From: alexhormozi

To make significant improvements in life, such as achieving goals for 2025, one must focus on investing in oneself through self-education and skills development [00:00:00]. This requires a deliberate shift in priorities and a long-term perspective [00:00:29].

The Foundation: Investment in Self

A core principle for success is that “ambitious people buy skills” [00:00:16]. The speaker’s father advised him that “rich people buy time, poor people buy stuff” [00:00:13]. Your current spending habits and calendar reflect your true priorities and what you will get more of in the future [00:00:27].

“We vote with our dollars about the things that we care about, we vote about the type of person that we want to become.” [00:00:47]

Just as someone stepping into a new identity might start budgeting for items that align with that identity (e.g., makeup for young women aspiring to be women) [00:01:17], individuals must align their budgets and calendars with the actions required to become their desired future self [00:02:26]. This means “buying stock” in your future self by investing in time and money today [00:02:43].

The Value of Skills Over Possessions

Skills are the only true assets that cannot be taken away [00:39:17]. Unlike material goods, which can be confiscated or deteriorate, skills compound and remain with you throughout your life [00:39:26], [00:50:05]. This perspective comes from the speaker’s family, who had all their assets seized in their home country, but their education and skills remained [00:39:34].

The “Ignorance Tax”

The price of not knowing how to achieve your dreams is “ignorance” [00:48:43]. The “debt” is the difference between your current earnings and what you could be making if you possessed the necessary skills [00:48:46]. Paying to acquire skills is essentially paying down this ignorance tax, accelerating your progress and “pulling years forward into the present” [00:48:37], [00:55:54].

“You pay reality $950,000 every single year for not knowing how to make a million dollars.” [00:50:56]

This highlights that investing in education and skills provides a significantly higher return than traditional financial investments like the S&P 500 [00:54:06], [00:56:09].

Strategic Investments in Skills

Prioritize Self-Investment

  • Bet on yourself: Your personal growth is a long-term hold that guarantees compounding returns as skills stack on top of each other [00:47:11].
  • Allocate resources: Recognize that your resources (time and money) are zero-sum [00:45:35]. If you’re not achieving your goals, it’s often a “priorities problem” [00:45:50]. Shift funds from non-essential spending to education [00:46:09].
  • Work more, spend less: Working more hours not only increases income but also reduces opportunities to spend money, creating a double net positive [00:46:25].

Embracing the Learning Curve

  • Accept initial struggle: When learning new things, you will “suck for a period of time” [00:17:25]. This period of discomfort is the “cost of greatness” [00:17:32].
  • Proactive learning: Don’t wait for future failures to teach you lessons. Pay to learn from others’ mistakes and experiences to accelerate your progress [00:18:17], [00:48:17].
  • Seek out mentors and heroes: Listen to the voices of people closest to your goals, even if they are just figures you follow online [00:10:06], [00:10:29]. Use their decision-making calculus as a guide [00:10:33].
  • Change your environment: Be willing to relocate or change your social circle to be around individuals who are better than you or share similar ambitious goals [00:49:06], [00:49:40].

The Power of Practice and Repetition

  • Focus on procedural knowledge: “Knowing how to” is more valuable than “knowing about” [01:07:46]. You learn by doing, not just by consuming content [01:08:11].
  • Embrace repetition with improvement: Achieving skill involves constant repetition and an “improvement loop” [00:58:47]. The “pain of repetition is what forces you to seek Improvement” [01:28:52].
  • Become a lifelong student: The reinvestment in learning and acquiring skills never ends [01:23:42], [01:23:50].

Conclusion: Continuous Personal Growth

Ultimately, success is not just about achieving goals but about the person you become in the process [00:28:32], [00:32:32], [01:28:32]. Identity is fluid and defined by actions; if you want to be different, you must do different things [00:37:40].
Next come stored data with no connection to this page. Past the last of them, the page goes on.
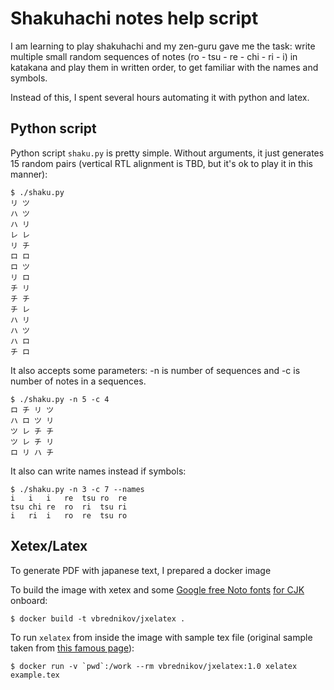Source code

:Shakuhachi notes help script
============================

I am learning to play shakuhachi and my zen-guru gave me the task: write multiple
small random sequences of notes (ro - tsu - re - chi - ri - i) in katakana and play
them in written order, to get familiar with the names and symbols.

Instead of this, I spent several hours automating it with python and latex.

## Python script

Python script `shaku.py` is pretty simple. Without arguments, it just generates 15 random
pairs (vertical RTL alignment is TBD, but it's ok to play it in this manner):

```
$ ./shaku.py
リ ツ
ハ ツ
ハ リ
レ レ
リ チ
ロ ロ
ロ ツ
リ ロ
チ リ
チ チ
チ レ
ハ リ
ハ ツ
ハ ロ
チ ロ
```

It also accepts some parameters: -n is number of sequences and -c is number of
notes in a sequences.
```
$ ./shaku.py -n 5 -c 4
ロ チ リ ツ
ハ ロ ツ リ
ツ レ チ チ
ツ レ チ リ
ロ リ ハ チ
```

It also  can write names instead if symbols:
```
$ ./shaku.py -n 3 -c 7 --names
i   i   i   re  tsu ro  re
tsu chi re  ro  ri  tsu ri
i   ri  i   ro  re  tsu ro
```

## Xetex/Latex

To generate PDF with japanese text, I prepared a docker image

To build the image with xetex and some [Google free Noto fonts](https://www.google.com/get/noto/) [for CJK](https://github.com/googlei18n/noto-cjk) onboard:

```
$ docker build -t vbrednikov/jxelatex .
```

To run `xelatex` from inside the image with sample tex file (original sample taken from [this famous page](https://nablux.net/tgp/weblog/2013/03/22/how-typeset-japanese-using-xelatex/)):

```
$ docker run -v `pwd`:/work --rm vbrednikov/jxelatex:1.0 xelatex example.tex
```
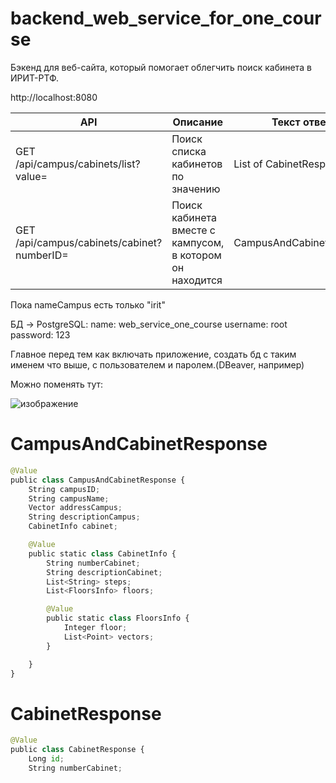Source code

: # backend_web_service_for_one_course
Бэкенд для веб-сайта, который помогает облегчить поиск кабинета в ИРИТ-РТФ. 

http://localhost:8080

| API | Описание | Текст ответа |
| --- | -------- | ------------ |
| GET /api/campus/cabinets/list?value= | Поиск списка кабинетов по значению | List of CabinetResponse |
| GET /api/campus/cabinets/cabinet?numberID= | Поиск кабинета вместе с кампусом, в котором он находится | CampusAndCabinetResponse |

Пока nameCampus есть только "irit"

БД -> PostgreSQL:
  name: web_service_one_course
  username: root
  password: 123

Главное перед тем как включать приложение, создать бд с таким именем что выше, с пользователем и паролем.(DBeaver, например)

Можно поменять тут:

![изображение](https://github.com/YaEtoTui/backend_web_service_for_one_course/assets/102538132/d9e2a15c-e437-47a8-ab92-389bfc91c4f7)


# CampusAndCabinetResponse

```py
@Value
public class CampusAndCabinetResponse {
    String campusID;
    String campusName;
    Vector addressCampus;
    String descriptionCampus;
    CabinetInfo cabinet;

    @Value
    public static class CabinetInfo {
        String numberCabinet;
        String descriptionCabinet;
        List<String> steps;
        List<FloorsInfo> floors;

        @Value
        public static class FloorsInfo {
            Integer floor;
            List<Point> vectors;
        }

    }
}
```

# CabinetResponse

```py
@Value
public class CabinetResponse {
    Long id;
    String numberCabinet;

```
“Business is shockingly simple but surprisingly hard. The hard comes in the form of consistency. The moment you don’t want to do it or just skip today is the day you realize what hard actually feels like. Learn to endure, overcome.” [01:31:22]

By focusing on elimination of distractions, getting started, continuously improving, and never stopping, you can achieve your goals. This requires a commitment to the process, understanding that “nothing hard lasts forever” [01:26:26], and recognizing that failures are merely requisites for success and feedback loops for improvement [00:40:47], [00:41:02]. The payoff is not just material wealth but the unshakeable asset of your continually developed skills and the person you become.